--- What is being asked ---
Line filter on the word "created": copy each matching line from the entries.

-- Records for the task follows --

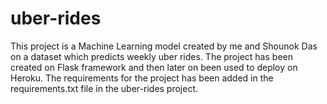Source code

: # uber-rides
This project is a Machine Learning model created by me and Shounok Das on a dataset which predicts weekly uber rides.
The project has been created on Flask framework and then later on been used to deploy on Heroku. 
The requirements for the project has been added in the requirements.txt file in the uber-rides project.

-- Records for the task concluded --

--- Solved exercise ---
This project is a Machine Learning model created by me and Shounok Das on a dataset which predicts weekly uber rides.
The project has been created on Flask framework and then later on been used to deploy on Heroku. 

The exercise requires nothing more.